One of the reservoirs at Tring

Today there are 4 reservoirs at Tring feeding the Gd. Union. The reservoirs are lower than the canal so Tringford pumping stn. on the Wendover Arm was used to pump water from deep wells created below the pumping stn. into the W Arm and thence by gravity water entered the summit level. The water travelled from the reservoirs underground through brick lined tunnels into the wells.
At the height of summer 4 million galls are pumped into the canal. As a lock is used 50,000 galls will drain from the summit level.
So after that long climb up to the summit we start to descend 42` down the Marsworth flight of 7 locks using water from the summit level to lower us down. Anyone coming the other way would use water from the summit to fill the same lock to raise them up.



A festive cottage half way down Marsworth flight

Nice to satisfy your curiosity and not just accept that the locks take you up and down. How? Why?
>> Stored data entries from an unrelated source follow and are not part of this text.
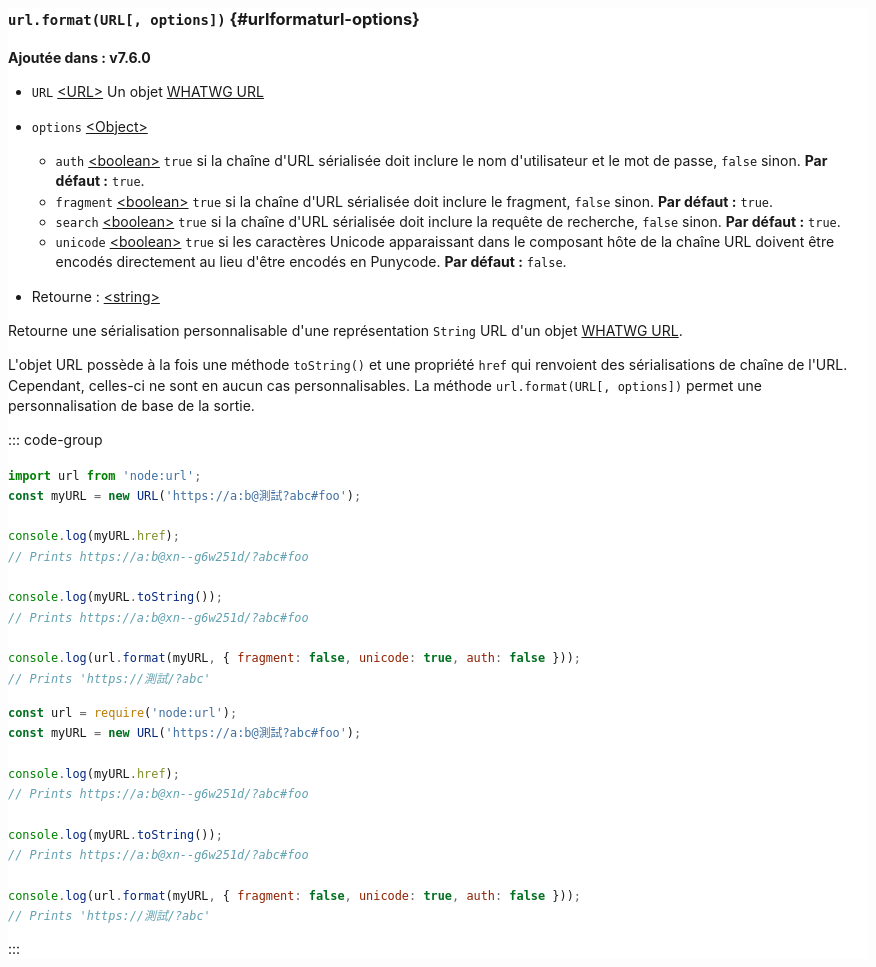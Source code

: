 
### `url.format(URL[, options])` {#urlformaturl-options}

**Ajoutée dans : v7.6.0**

- `URL` [\<URL\>](/fr/nodejs/api/url#the-whatwg-url-api) Un objet [WHATWG URL](/fr/nodejs/api/url#the-whatwg-url-api)
- `options` [\<Object\>](https://developer.mozilla.org/en-US/docs/Web/JavaScript/Reference/Global_Objects/Object)
    - `auth` [\<boolean\>](https://developer.mozilla.org/en-US/docs/Web/JavaScript/Data_structures#Boolean_type) `true` si la chaîne d'URL sérialisée doit inclure le nom d'utilisateur et le mot de passe, `false` sinon. **Par défaut :** `true`.
    - `fragment` [\<boolean\>](https://developer.mozilla.org/en-US/docs/Web/JavaScript/Data_structures#Boolean_type) `true` si la chaîne d'URL sérialisée doit inclure le fragment, `false` sinon. **Par défaut :** `true`.
    - `search` [\<boolean\>](https://developer.mozilla.org/en-US/docs/Web/JavaScript/Data_structures#Boolean_type) `true` si la chaîne d'URL sérialisée doit inclure la requête de recherche, `false` sinon. **Par défaut :** `true`.
    - `unicode` [\<boolean\>](https://developer.mozilla.org/en-US/docs/Web/JavaScript/Data_structures#Boolean_type) `true` si les caractères Unicode apparaissant dans le composant hôte de la chaîne URL doivent être encodés directement au lieu d'être encodés en Punycode. **Par défaut :** `false`.
  
 
- Retourne : [\<string\>](https://developer.mozilla.org/en-US/docs/Web/JavaScript/Data_structures#String_type)

Retourne une sérialisation personnalisable d'une représentation `String` URL d'un objet [WHATWG URL](/fr/nodejs/api/url#the-whatwg-url-api).

L'objet URL possède à la fois une méthode `toString()` et une propriété `href` qui renvoient des sérialisations de chaîne de l'URL. Cependant, celles-ci ne sont en aucun cas personnalisables. La méthode `url.format(URL[, options])` permet une personnalisation de base de la sortie.



::: code-group
```js [ESM]
import url from 'node:url';
const myURL = new URL('https://a:b@測試?abc#foo');

console.log(myURL.href);
// Prints https://a:b@xn--g6w251d/?abc#foo

console.log(myURL.toString());
// Prints https://a:b@xn--g6w251d/?abc#foo

console.log(url.format(myURL, { fragment: false, unicode: true, auth: false }));
// Prints 'https://測試/?abc'
```

```js [CJS]
const url = require('node:url');
const myURL = new URL('https://a:b@測試?abc#foo');

console.log(myURL.href);
// Prints https://a:b@xn--g6w251d/?abc#foo

console.log(myURL.toString());
// Prints https://a:b@xn--g6w251d/?abc#foo

console.log(url.format(myURL, { fragment: false, unicode: true, auth: false }));
// Prints 'https://測試/?abc'
```
:::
When? didn`t seem to important in my working life perhaps the rat race didn`t allow time to stop and think but just get on with it. Nice now to have that time and to pass on to you all what i have found so interesting.

Thursday, January 03, 2008

2008 - THE CRUISE GOES ON



Hello everyone Happy New Year to you all.
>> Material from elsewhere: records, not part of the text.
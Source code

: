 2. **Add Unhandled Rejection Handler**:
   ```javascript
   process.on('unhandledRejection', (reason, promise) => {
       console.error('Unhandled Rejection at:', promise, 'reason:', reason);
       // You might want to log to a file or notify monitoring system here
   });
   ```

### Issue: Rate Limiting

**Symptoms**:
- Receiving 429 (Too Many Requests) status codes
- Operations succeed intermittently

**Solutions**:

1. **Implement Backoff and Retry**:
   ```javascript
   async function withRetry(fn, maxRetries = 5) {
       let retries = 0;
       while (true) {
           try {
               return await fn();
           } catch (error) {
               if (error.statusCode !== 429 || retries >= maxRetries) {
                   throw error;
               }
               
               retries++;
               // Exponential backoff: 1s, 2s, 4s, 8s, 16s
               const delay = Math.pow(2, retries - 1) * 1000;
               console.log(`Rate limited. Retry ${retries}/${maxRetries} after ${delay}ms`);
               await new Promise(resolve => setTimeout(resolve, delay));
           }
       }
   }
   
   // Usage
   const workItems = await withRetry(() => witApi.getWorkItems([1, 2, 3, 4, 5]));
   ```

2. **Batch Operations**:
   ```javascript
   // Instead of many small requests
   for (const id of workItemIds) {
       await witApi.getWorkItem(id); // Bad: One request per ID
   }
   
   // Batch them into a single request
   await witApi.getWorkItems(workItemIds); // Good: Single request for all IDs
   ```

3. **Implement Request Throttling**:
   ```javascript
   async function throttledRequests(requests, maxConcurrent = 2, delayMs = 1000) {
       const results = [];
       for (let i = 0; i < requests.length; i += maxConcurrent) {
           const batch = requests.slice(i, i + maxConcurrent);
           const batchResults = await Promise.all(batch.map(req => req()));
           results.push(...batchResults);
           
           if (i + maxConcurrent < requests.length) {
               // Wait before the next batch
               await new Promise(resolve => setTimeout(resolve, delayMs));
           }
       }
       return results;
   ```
Well hands up who`s started a diet or joined a gym, maybe you have started chewing the gum as one of your new year resolutions. I`ve made a new yr resolution that i intend to keep in that i will never be late for work and i won`t pull a sicky. Sorry to all of you now back at work and the only advice i can give is make a plan for retirement and try to make it work. Life afloat wasn`t the plan of my late wife Valerie and i, in fact it was to buy a place near to the Norfolk Broads a place we had many boating holidays. But then life is like a game of cards and you never know your hand till dealt and you then have to play it the best you can so here i am on a boat named Valerie so we sort of retired together. Anyway don`t know why i started off the blog in this way maybe the time of year, thoughts etc.







So after leaving Uxbridge i made my way through dozens of locks sometimes on my own and some locks shared with others. One couple were heading to Warwick for christmas and another to Peterborough, hope they all made it in time.
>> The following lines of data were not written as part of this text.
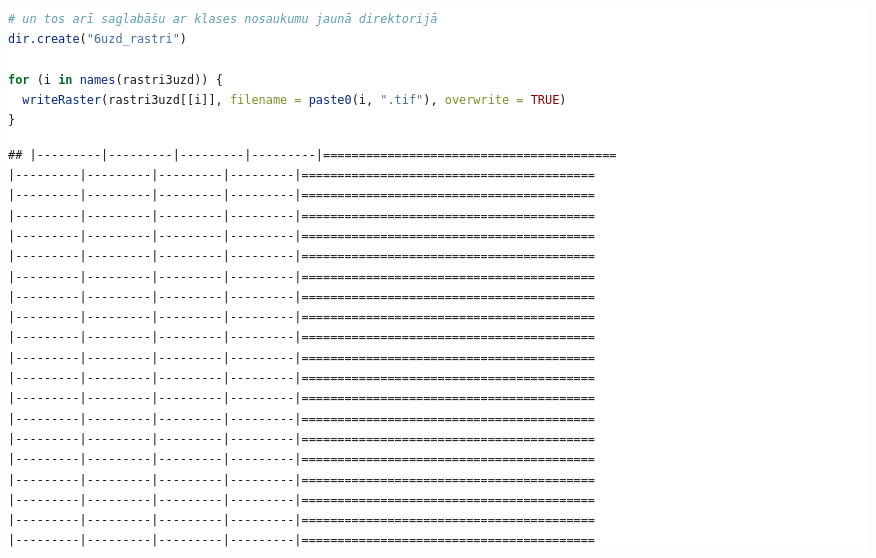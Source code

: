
 ``` r
# un tos arī saglabāšu ar klases nosaukumu jaunā direktorijā
dir.create("6uzd_rastri")

for (i in names(rastri3uzd)) {
  writeRaster(rastri3uzd[[i]], filename = paste0(i, ".tif"), overwrite = TRUE)
}
```

    ## |---------|---------|---------|---------|=========================================                                          |---------|---------|---------|---------|=========================================                                          |---------|---------|---------|---------|=========================================                                          |---------|---------|---------|---------|=========================================                                          |---------|---------|---------|---------|=========================================                                          |---------|---------|---------|---------|=========================================                                          |---------|---------|---------|---------|=========================================                                          |---------|---------|---------|---------|=========================================                                          |---------|---------|---------|---------|=========================================                                          |---------|---------|---------|---------|=========================================                                          |---------|---------|---------|---------|=========================================                                          |---------|---------|---------|---------|=========================================                                          |---------|---------|---------|---------|=========================================                                          |---------|---------|---------|---------|=========================================                                          |---------|---------|---------|---------|=========================================                                          |---------|---------|---------|---------|=========================================                                          |---------|---------|---------|---------|=========================================                                          |---------|---------|---------|---------|=========================================                                          |---------|---------|---------|---------|=========================================                                          |---------|---------|---------|---------|=========================================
My destination was Cow Roast summit level of the Gd. Union Canal but more of that in the next blog as it got me thinking while there over Christmas why? when? and how? so i went looking for answers.


Leaving Watford after my daughter in law Bev`s visit the canal passes beneath the M25 near to


Kings Langley and the Wind Turbine pictured above can be seen from the canal. If you have travelled on the M25 between say the M1 and Heathrow you might have noticed it. The wind turbine is located at Beaufort Court, http://www.beaufortcourt.com/ which is the head office of Renewable Energy Systems a very `green` company that claims zero emissions from it`s HQ that is actually sited on the old Ovaltine egg farm part of the Ovaltine factory now gone to be replaced by canal side housing. Ovaltine had their own narrow boats for shipping coal and goods in and out of the factory.



Cruising along at a slow pace gives time to view the your surroundings and some of the wildlife


don`t seem to disturbed by your presence.

In the last blog i mentioned the cupboard i intended to build and i managed to do this after returning from Christmas at Luton with son Kev and his partner Joanne. Below you have the before and after pictures. In the lower pic the CD`s are sitting on the shelf as i have yet to decide exactly where to fit them. Being able now to hang my coats up is wonderful and the space below is very handy.






Earlier on this evening i was watching the new series of Waterworld all about canals, now this programme is on Central tv but with technology being what it is i was able to tune my Sky-Box and add Central tv as a channel i could watch whenever. This was something i was not aware of and learnt it from my friend and fellow blogger Sue on NB No Problem ( link to her blog is above to the right) so if you want to add other channels to your Sky box at home or on your boat then go to Sue`s blog and follow her link.